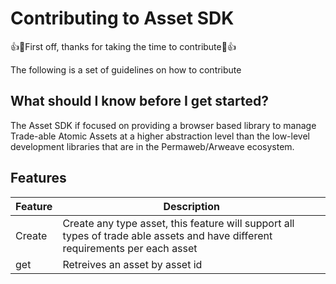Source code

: # Contributing to Asset SDK

👍🎉First off, thanks for taking the time to contribute🎉👍

The following is a set of guidelines on how to contribute

## What should I know before I get started?

The Asset SDK if focused on providing a browser based library to manage Trade-able Atomic Assets at a higher abstraction level than the low-level development libraries that are in the Permaweb/Arweave ecosystem.

## Features

| Feature | Description |
| --- | --- |
| Create | Create any type asset, this feature will support all types of trade able assets and have different requirements per each asset |
| get | Retreives an asset by asset id |
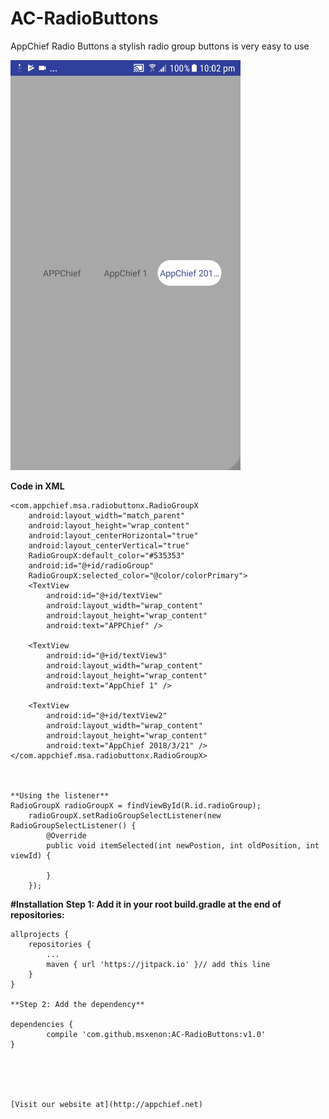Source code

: # AC-RadioButtons
AppChief Radio Buttons a stylish radio group buttons is very easy to use

![alt text](https://github.com/msxenon/AC-RadioButtons/blob/master/2018_03_21_22_02_08_1.gif)

**Code in XML**


    <com.appchief.msa.radiobuttonx.RadioGroupX
        android:layout_width="match_parent"
        android:layout_height="wrap_content"
        android:layout_centerHorizontal="true"
        android:layout_centerVertical="true"
        RadioGroupX:default_color="#535353"
        android:id="@+id/radioGroup"
        RadioGroupX:selected_color="@color/colorPrimary">
        <TextView
            android:id="@+id/textView"
            android:layout_width="wrap_content"
            android:layout_height="wrap_content"
            android:text="APPChief" />

        <TextView
            android:id="@+id/textView3"
            android:layout_width="wrap_content"
            android:layout_height="wrap_content"
            android:text="AppChief 1" />

        <TextView
            android:id="@+id/textView2"
            android:layout_width="wrap_content"
            android:layout_height="wrap_content"
            android:text="AppChief 2018/3/21" />
    </com.appchief.msa.radiobuttonx.RadioGroupX>
    
    
    
    **Using the listener**
    RadioGroupX radioGroupX = findViewById(R.id.radioGroup);
        radioGroupX.setRadioGroupSelectListener(new RadioGroupSelectListener() {
            @Override
            public void itemSelected(int newPostion, int oldPosition, int viewId) {
                
            }
        });
**#Installation**
   **Step 1: Add it in your root build.gradle at the end of repositories:**

	allprojects {
		repositories {
			...
			maven { url 'https://jitpack.io' }// add this line 
		}
	}
    
    **Step 2: Add the dependency**

	dependencies {
	        compile 'com.github.msxenon:AC-RadioButtons:v1.0'
	}
	
	
	
	
	
	[Visit our website at](http://appchief.net)
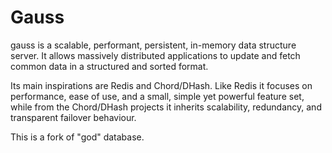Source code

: Gauss
=====

gauss is a scalable, performant, persistent, in-memory data structure server.
It allows massively distributed applications to update and fetch common
data in a structured and sorted format.

Its main inspirations are Redis and Chord/DHash. Like Redis it focuses on
performance, ease of use, and a small, simple yet powerful feature set, while
from the Chord/DHash projects it inherits scalability, redundancy, and
transparent failover behaviour.

This is a fork of "god" database.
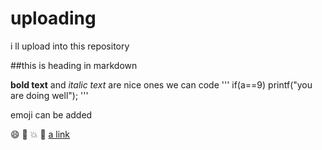 # uploading
i ll upload into this repository


##this is heading in markdown


**bold text** 
and _italic text_ are nice ones
we can code
'''
if(a==9)
printf("you are doing well");
'''


emoji can be added

:smile:
:camel:
:boom:
:kiss:
[ a link ](https://guides.github.com/features/mastering-markdown)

★ ★ ★ ★ ★ ★ ★

* What you are asked to do
Restate every line of the listing exactly. Pictures are not part of the copy.

* The completed task
Source code

: # Contributing to Asset SDK

👍🎉First off, thanks for taking the time to contribute🎉👍

The following is a set of guidelines on how to contribute

## What should I know before I get started?

The Asset SDK if focused on providing a browser based library to manage Trade-able Atomic Assets at a higher abstraction level than the low-level development libraries that are in the Permaweb/Arweave ecosystem.

## Features

| Feature | Description |
| --- | --- |
| Create | Create any type asset, this feature will support all types of trade able assets and have different requirements per each asset |
| get | Retreives an asset by asset id |
Source code

: # AC-RadioButtons
AppChief Radio Buttons a stylish radio group buttons is very easy to use

![alt text](https://github.com/msxenon/AC-RadioButtons/blob/master/2018_03_21_22_02_08_1.gif)

**Code in XML**


    <com.appchief.msa.radiobuttonx.RadioGroupX
        android:layout_width="match_parent"
        android:layout_height="wrap_content"
        android:layout_centerHorizontal="true"
        android:layout_centerVertical="true"
        RadioGroupX:default_color="#535353"
        android:id="@+id/radioGroup"
        RadioGroupX:selected_color="@color/colorPrimary">
        <TextView
            android:id="@+id/textView"
            android:layout_width="wrap_content"
            android:layout_height="wrap_content"
            android:text="APPChief" />

        <TextView
            android:id="@+id/textView3"
            android:layout_width="wrap_content"
            android:layout_height="wrap_content"
            android:text="AppChief 1" />

        <TextView
            android:id="@+id/textView2"
            android:layout_width="wrap_content"
            android:layout_height="wrap_content"
            android:text="AppChief 2018/3/21" />
    </com.appchief.msa.radiobuttonx.RadioGroupX>
    
    
    
    **Using the listener**
    RadioGroupX radioGroupX = findViewById(R.id.radioGroup);
        radioGroupX.setRadioGroupSelectListener(new RadioGroupSelectListener() {
            @Override
            public void itemSelected(int newPostion, int oldPosition, int viewId) {
                
            }
        });
**#Installation**
   **Step 1: Add it in your root build.gradle at the end of repositories:**

	allprojects {
		repositories {
			...
			maven { url 'https://jitpack.io' }// add this line 
		}
	}
    
    **Step 2: Add the dependency**

	dependencies {
	        compile 'com.github.msxenon:AC-RadioButtons:v1.0'
	}
	
	
	
	
	
	[Visit our website at](http://appchief.net)
Source code

: Gauss
=====

gauss is a scalable, performant, persistent, in-memory data structure server.
It allows massively distributed applications to update and fetch common
data in a structured and sorted format.

Its main inspirations are Redis and Chord/DHash. Like Redis it focuses on
performance, ease of use, and a small, simple yet powerful feature set, while
from the Chord/DHash projects it inherits scalability, redundancy, and
transparent failover behaviour.

This is a fork of "god" database.
 # uploading
i ll upload into this repository


##this is heading in markdown


**bold text** 
and _italic text_ are nice ones
we can code
'''
if(a==9)
printf("you are doing well");
'''


emoji can be added

:smile:
:camel:
:boom:
:kiss:
[ a link ](https://guides.github.com/features/mastering-markdown)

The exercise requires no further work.